• Prompt:
With the line containing "- **Validation:** Configuration" as the start and the line containing "- **Impact:** Main application fails to start" as the end, transcribe that span of the entries below exactly, including both.

• Data records:
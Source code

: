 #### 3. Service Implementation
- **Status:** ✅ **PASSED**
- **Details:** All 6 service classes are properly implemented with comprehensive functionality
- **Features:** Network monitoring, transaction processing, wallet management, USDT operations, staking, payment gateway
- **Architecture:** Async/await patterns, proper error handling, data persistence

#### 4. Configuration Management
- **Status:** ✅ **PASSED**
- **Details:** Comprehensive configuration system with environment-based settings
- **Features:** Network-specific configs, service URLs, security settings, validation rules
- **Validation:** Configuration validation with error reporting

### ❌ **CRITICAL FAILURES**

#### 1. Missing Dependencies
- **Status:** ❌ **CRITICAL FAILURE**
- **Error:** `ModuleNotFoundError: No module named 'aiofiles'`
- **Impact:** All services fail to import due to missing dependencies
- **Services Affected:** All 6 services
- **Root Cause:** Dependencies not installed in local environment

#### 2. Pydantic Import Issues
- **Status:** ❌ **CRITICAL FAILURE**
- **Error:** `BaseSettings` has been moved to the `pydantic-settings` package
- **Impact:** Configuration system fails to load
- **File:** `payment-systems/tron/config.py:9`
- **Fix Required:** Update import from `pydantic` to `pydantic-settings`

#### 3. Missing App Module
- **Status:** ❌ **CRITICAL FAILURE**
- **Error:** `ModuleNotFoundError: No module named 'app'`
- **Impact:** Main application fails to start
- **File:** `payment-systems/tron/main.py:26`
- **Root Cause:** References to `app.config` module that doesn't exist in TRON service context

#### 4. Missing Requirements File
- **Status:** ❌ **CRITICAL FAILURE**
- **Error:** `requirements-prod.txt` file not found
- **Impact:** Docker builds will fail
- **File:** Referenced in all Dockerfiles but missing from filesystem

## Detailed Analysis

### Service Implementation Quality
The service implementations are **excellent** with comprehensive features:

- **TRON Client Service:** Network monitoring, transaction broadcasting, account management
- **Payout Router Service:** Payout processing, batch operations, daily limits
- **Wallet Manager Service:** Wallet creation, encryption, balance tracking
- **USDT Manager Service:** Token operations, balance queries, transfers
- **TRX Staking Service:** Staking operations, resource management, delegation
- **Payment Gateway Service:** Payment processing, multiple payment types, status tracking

• Solution to this task:
- **Validation:** Configuration validation with error reporting

### ❌ **CRITICAL FAILURES**

#### 1. Missing Dependencies
- **Status:** ❌ **CRITICAL FAILURE**
- **Error:** `ModuleNotFoundError: No module named 'aiofiles'`
- **Impact:** All services fail to import due to missing dependencies
- **Services Affected:** All 6 services
- **Root Cause:** Dependencies not installed in local environment

#### 2. Pydantic Import Issues
- **Status:** ❌ **CRITICAL FAILURE**
- **Error:** `BaseSettings` has been moved to the `pydantic-settings` package
- **Impact:** Configuration system fails to load
- **File:** `payment-systems/tron/config.py:9`
- **Fix Required:** Update import from `pydantic` to `pydantic-settings`

#### 3. Missing App Module
- **Status:** ❌ **CRITICAL FAILURE**
- **Error:** `ModuleNotFoundError: No module named 'app'`
- **Impact:** Main application fails to start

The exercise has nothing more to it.